Copy each line from the data that has the word "best" in it.

- _Collected data_:

-=-=-

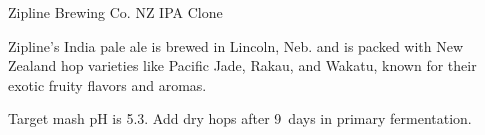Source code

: \begin{recipie}{Zipline Brewing Co. NZ IPA Clone}

\begin{aboutblock}
Zipline's India pale ale is brewed in Lincoln, Neb. and is packed with New Zealand
hop varieties like Pacific Jade, Rakau, and Wakatu, known for their exotic fruity
flavors and aromas. \sourceaha
\end{aboutblock}


\begin{methodandtiming}
 
\begin{mashsteps}
\end{mashsteps}

\begin{directions}
Target mash pH is 5.3. Add dry hops after 9~days in primary fermentation.
\end{directions}

\end{methodandtiming}

\pagebreak

\begin{ingredientsblock}

\begin{malts}
\end{malts}

\begin{hops}
\end{hops}


\end{ingredientsblock}

\end{recipie}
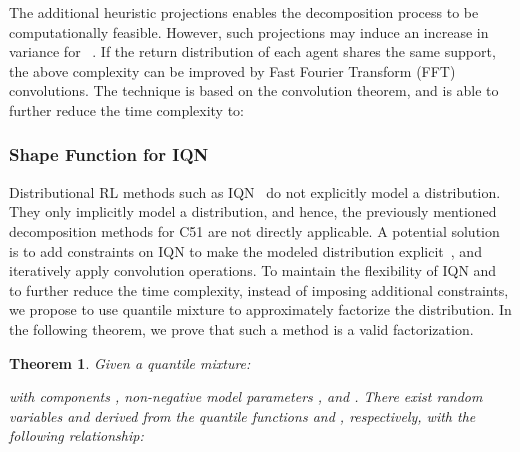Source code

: \documentclass[twoside,11pt]{article}
\newcounter{theorem0}
\newtheorem{theorem}[theorem0]{Theorem}
\begin{document}
The additional heuristic projections enables the decomposition process to be computationally feasible. However, such projections may induce an increase in variance for ~\citep{Rowland2019ER-DQN}. If the return distribution of each agent shares the same support, the above  complexity can be improved by Fast Fourier Transform (FFT) convolutions. The technique is based on the convolution theorem, and is able to further reduce the time complexity to:

\subsubsection{Shape Function for IQN}

Distributional RL methods such as IQN~\citep{Dabney2018IQN} do not explicitly model a distribution. They only implicitly model a distribution, and hence, the previously mentioned decomposition methods for C51 are not directly applicable. A potential solution is to add constraints on IQN to make the modeled distribution explicit~\citep{Yang2019FQF}, and iteratively apply convolution operations. To maintain the flexibility of IQN and to further reduce the time complexity, instead of imposing additional constraints, we propose to use quantile mixture to approximately factorize the distribution. In the following theorem, we prove that such a method is a valid factorization.
\begin{theorem}
\label{thm:sum_of_rv}
Given a quantile mixture:

with  components , non-negative model parameters , and . There exist random variables  and  derived from the quantile functions  and , respectively, with the following relationship:


\end{theorem}
\end{document}
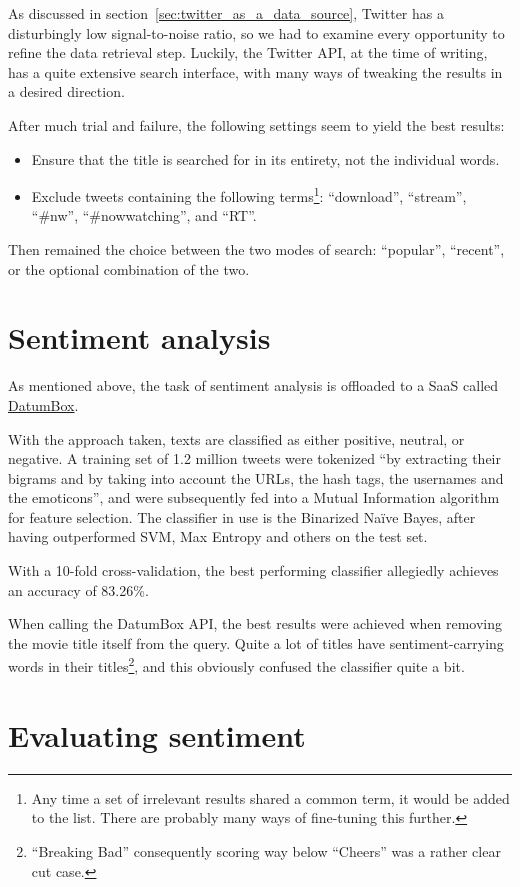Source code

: As discussed in section~\ref{sec:twitter_as_a_data_source}, Twitter has a disturbingly low signal-to-noise ratio, so we had to examine every opportunity to refine the data retrieval step.
Luckily, the Twitter API, at the time of writing, has a quite extensive search interface, with many ways of tweaking the results in a desired direction.

After much trial and failure, the following settings seem to yield the best results:

\begin{itemize}
  \item Ensure that the title is searched for in its entirety, not the individual words.
  \item Exclude tweets containing the following terms\footnote{Any time a set of irrelevant results shared a common term, it would be added to the list. There are probably many ways of fine-tuning this further.}: ``download'', ``stream'', ``#nw'', ``#nowwatching'', and ``RT''.
\end{itemize}

Then remained the choice between the two modes of search: ``popular'', ``recent'', or the optional combination of the two.



\section{Sentiment analysis} %
\label{sec:sentiment_analysis}

As mentioned above, the task of sentiment analysis is offloaded to a SaaS called \url{DatumBox}.

With the approach taken, texts are classified as either positive, neutral, or negative.
A training set of 1.2 million tweets were tokenized ``by extracting their bigrams and by taking into account the URLs, the hash tags, the usernames and the emoticons'', and were subsequently fed into a Mutual Information algorithm for feature selection.
The classifier in use is the Binarized Naïve Bayes, after having outperformed SVM, Max Entropy and others on the test set.

With a 10-fold cross-validation, the best performing classifier allegiedly achieves an accuracy of 83.26\%.

When calling the DatumBox API, the best results were achieved when removing the movie title itself from the query.
Quite a lot of titles have sentiment-carrying words in their titles\footnote{``Breaking Bad'' consequently scoring way below ``Cheers'' was a rather clear cut case.}, and this obviously confused the classifier quite a bit.


\section{Evaluating sentiment} %
\label{sec:evaluating_sentiment}



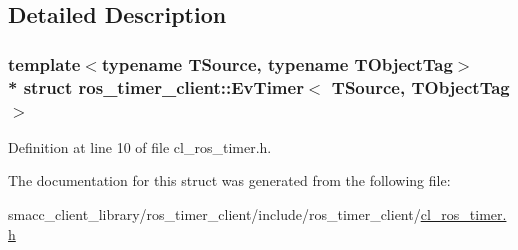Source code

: \subsection{Detailed Description}
\subsubsection*{template$<$typename T\+Source, typename T\+Object\+Tag$>$\\*
struct ros\+\_\+timer\+\_\+client\+::\+Ev\+Timer$<$ T\+Source, T\+Object\+Tag $>$}



Definition at line 10 of file cl\+\_\+ros\+\_\+timer.\+h.



The documentation for this struct was generated from the following file\+:\begin{DoxyCompactItemize}
\item 
smacc\+\_\+client\+\_\+library/ros\+\_\+timer\+\_\+client/include/ros\+\_\+timer\+\_\+client/\hyperlink{cl__ros__timer_8h}{cl\+\_\+ros\+\_\+timer.\+h}\end{DoxyCompactItemize}
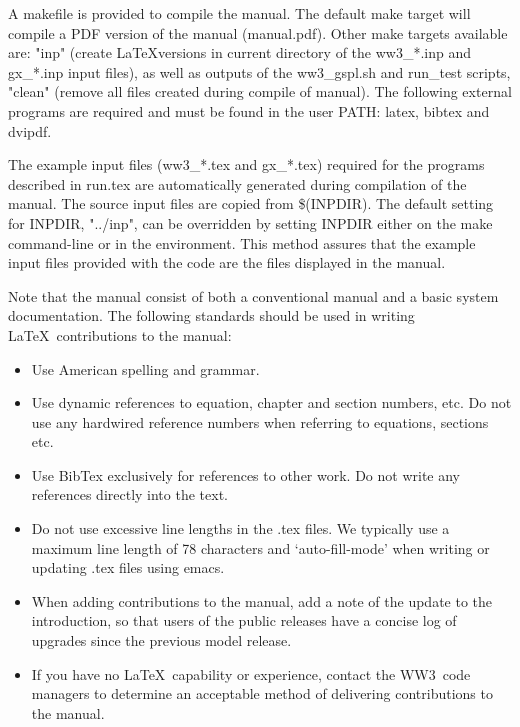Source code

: \documentclass[12pt]{article}
\newcommand{\ws}{WW3}
\newcommand{\file}{\sf}
\begin{document}
\vspace{\baselineskip} \noindent A {\file makefile} is provided to compile the
manual.  The default make target will compile a PDF version of the manual
(manual.pdf).  Other make targets available are: "inp" (create \LaTeX versions
in current directory of the {\file ww3\_*.inp} and {\file gx\_*.inp} input
files), as well as outputs of the {\file ww3\_gspl.sh} and {\file run\_test}
scripts, "clean" (remove all files created during compile of manual).  The
following external programs are required and must be found in the user PATH:
{\file latex}, {\file bibtex} and {\file dvipdf}.

\vspace{\baselineskip} \noindent The example input files ({\file ww3\_*.tex}
and {\file gx\_*.tex}) required for the programs described in {\file run.tex}
are automatically generated during compilation of the manual. The source input
files are copied from {\file \$(INPDIR)}.  The default setting for {\file
  INPDIR}, "../inp", can be overridden by setting {\file INPDIR} either on the
make command-line or in the environment. This method assures that the example
input files provided with the code are the files displayed in the manual.

\vspace{\baselineskip} \noindent Note that the manual consist of both a
conventional manual and a basic system documentation. The following standards
should be used in writing \LaTeX\ contributions to the manual:

\begin{itemize}
\item Use American spelling and grammar.
\item Use dynamic references to equation, chapter and section numbers, etc. Do
      not use any hardwired reference numbers when referring to equations,
      sections etc.
\item Use BibTex exclusively for references to other work. Do not write any
      references directly into the text.
\item Do not use excessive line lengths in the {\file .tex} files. We
      typically use a maximum line length of 78 characters and
      `auto-fill-mode' when writing or updating {\file .tex} files using
      emacs. 
\item When adding contributions to the manual, add a note of the
      update to the introduction, so that users of the public releases
      have a concise log of upgrades since the previous model release.
\item If you have no \LaTeX\ capability or experience, contact the \ws\ code
      managers to determine an acceptable method of delivering contributions
      to the manual.
\end{itemize}
\end{document}
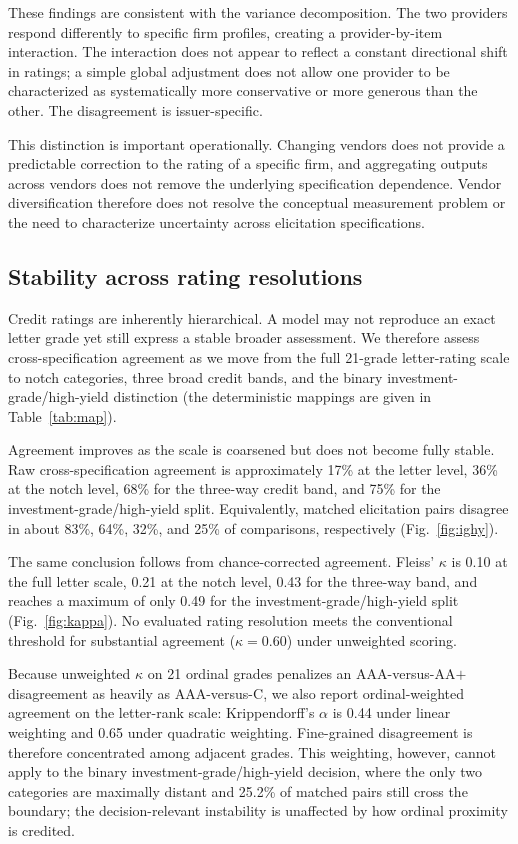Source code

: \documentclass[a4paper,fleqn]{cas-sc}
\begin{document}
These findings are consistent with the variance decomposition. The two providers respond differently to
specific firm profiles, creating a provider-by-item interaction. The interaction does not appear to
reflect a constant directional shift in ratings; a simple global adjustment does not allow one provider to
be characterized as systematically more conservative or more generous than the other. The disagreement is
issuer-specific.

This distinction is important operationally. Changing vendors does not provide a predictable correction
to the rating of a specific firm, and aggregating outputs across vendors does not remove the underlying
specification dependence. Vendor diversification therefore does not resolve the conceptual measurement
problem or the need to characterize uncertainty across elicitation specifications.

\subsection{Stability across rating resolutions}
Credit ratings are inherently hierarchical. A model may not reproduce an exact letter grade yet still
express a stable broader assessment. We therefore assess cross-specification agreement as we move from
the full 21-grade letter-rating scale to notch categories, three broad credit bands, and the binary
investment-grade/high-yield distinction (the deterministic mappings are given in Table~\ref{tab:map}).

Agreement improves as the scale is coarsened but does not become fully stable. Raw cross-specification
agreement is approximately 17\% at the letter level, 36\% at the notch level, 68\% for the three-way
credit band, and 75\% for the investment-grade/high-yield split. Equivalently, matched elicitation pairs
disagree in about 83\%, 64\%, 32\%, and 25\% of comparisons, respectively (Fig.~\ref{fig:ighy}).

The same conclusion follows from chance-corrected agreement. Fleiss' $\kappa$ is 0.10 at the full letter
scale, 0.21 at the notch level, 0.43 for the three-way band, and reaches a maximum of only 0.49 for the
investment-grade/high-yield split (Fig.~\ref{fig:kappa}). No evaluated rating resolution meets the
conventional threshold for substantial agreement ($\kappa=0.60$) under unweighted scoring.

Because unweighted $\kappa$ on 21 ordinal grades penalizes an AAA-versus-AA$+$ disagreement as heavily
as AAA-versus-C, we also report ordinal-weighted agreement on the letter-rank scale: Krippendorff's
$\alpha$ is 0.44 under linear weighting and 0.65 under quadratic weighting. Fine-grained disagreement is
therefore concentrated among adjacent grades. This weighting, however, cannot apply to the binary
investment-grade/high-yield decision, where the only two categories are maximally distant and 25.2\% of
matched pairs still cross the boundary; the decision-relevant instability is unaffected by how ordinal
proximity is credited.
\end{document}
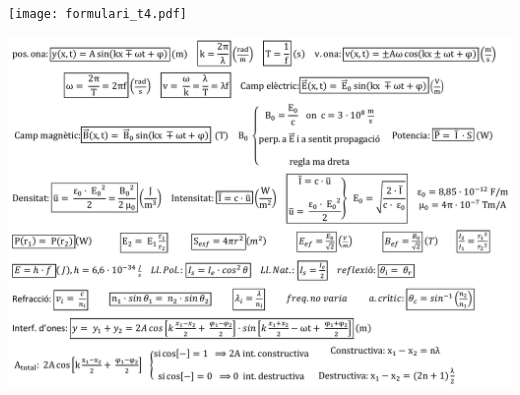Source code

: \documentclass[12pt]{article}
\begin{document}
\texttt{[image: formulari\_t4.pdf]}

\includegraphics[width=\linewidth]{Auxiliar/aa.png}
\end{document}
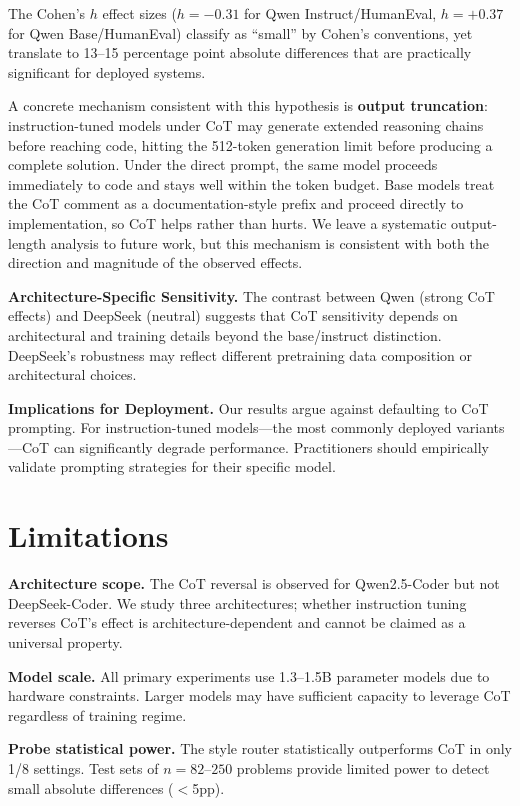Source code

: \documentclass[11pt]{article}
\begin{document}
The Cohen's $h$ effect sizes ($h = -0.31$ for Qwen Instruct/HumanEval, $h = +0.37$ for Qwen Base/HumanEval) classify as ``small'' by Cohen's conventions, yet translate to 13--15 percentage point absolute differences that are practically significant for deployed systems.

A concrete mechanism consistent with this hypothesis is \textbf{output truncation}: instruction-tuned models under CoT may generate extended reasoning chains before reaching code, hitting the 512-token generation limit before producing a complete solution. Under the direct prompt, the same model proceeds immediately to code and stays well within the token budget. Base models treat the CoT comment as a documentation-style prefix and proceed directly to implementation, so CoT helps rather than hurts. We leave a systematic output-length analysis to future work, but this mechanism is consistent with both the direction and magnitude of the observed effects.

\textbf{Architecture-Specific Sensitivity.} The contrast between Qwen (strong CoT effects) and DeepSeek (neutral) suggests that CoT sensitivity depends on architectural and training details beyond the base/instruct distinction. DeepSeek's robustness may reflect different pretraining data composition or architectural choices.

\textbf{Implications for Deployment.} Our results argue against defaulting to CoT prompting. For instruction-tuned models---the most commonly deployed variants---CoT can significantly degrade performance. Practitioners should empirically validate prompting strategies for their specific model.

\section*{Limitations}

\textbf{Architecture scope.} The CoT reversal is observed for Qwen2.5-Coder but not DeepSeek-Coder. We study three architectures; whether instruction tuning reverses CoT's effect is architecture-dependent and cannot be claimed as a universal property.

\textbf{Model scale.} All primary experiments use 1.3--1.5B parameter models due to hardware constraints. Larger models may have sufficient capacity to leverage CoT regardless of training regime.

\textbf{Probe statistical power.} The style router statistically outperforms CoT in only 1/8 settings. Test sets of $n{=}82$--$250$ problems provide limited power to detect small absolute differences ($<$5pp).
\end{document}
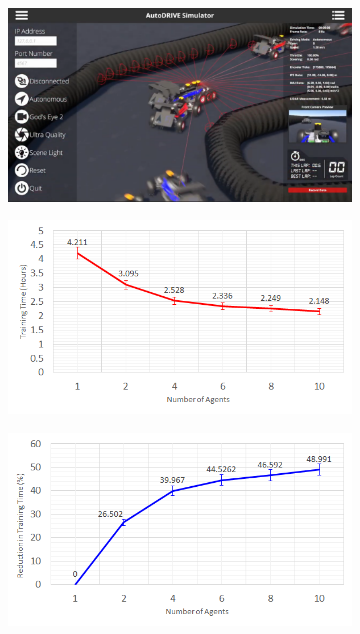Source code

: \documentclass[letterpaper, 10 pt, conference]{ieeeconf}  %
\begin{document}
	
	\begin{figure}[t]
		\centering
		\begin{subfigure}[b]{0.32\linewidth}
			\centering
			\includegraphics[width=\linewidth]{Fig11a.png}
			\caption{}
			\label{fig11a}
		\end{subfigure}
		\hfill
		\begin{subfigure}[b]{0.32\linewidth}
			\centering
			\includegraphics[width=\linewidth]{Fig11b.png}
			\caption{}
			\label{fig11b}
		\end{subfigure}
		\hfill
		\begin{subfigure}[b]{0.32\linewidth}
			\centering
			\includegraphics[width=\linewidth]{Fig11c.png}

\end{subfigure}
\end{figure}
\end{document}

-=-=-

- _Output for this task_:
After much trial and failure, the following settings seem to yield the best results:
With a 10-fold cross-validation, the best performing classifier allegiedly achieves an accuracy of 83.26\%.
When calling the DatumBox API, the best results were achieved when removing the movie title itself from the query.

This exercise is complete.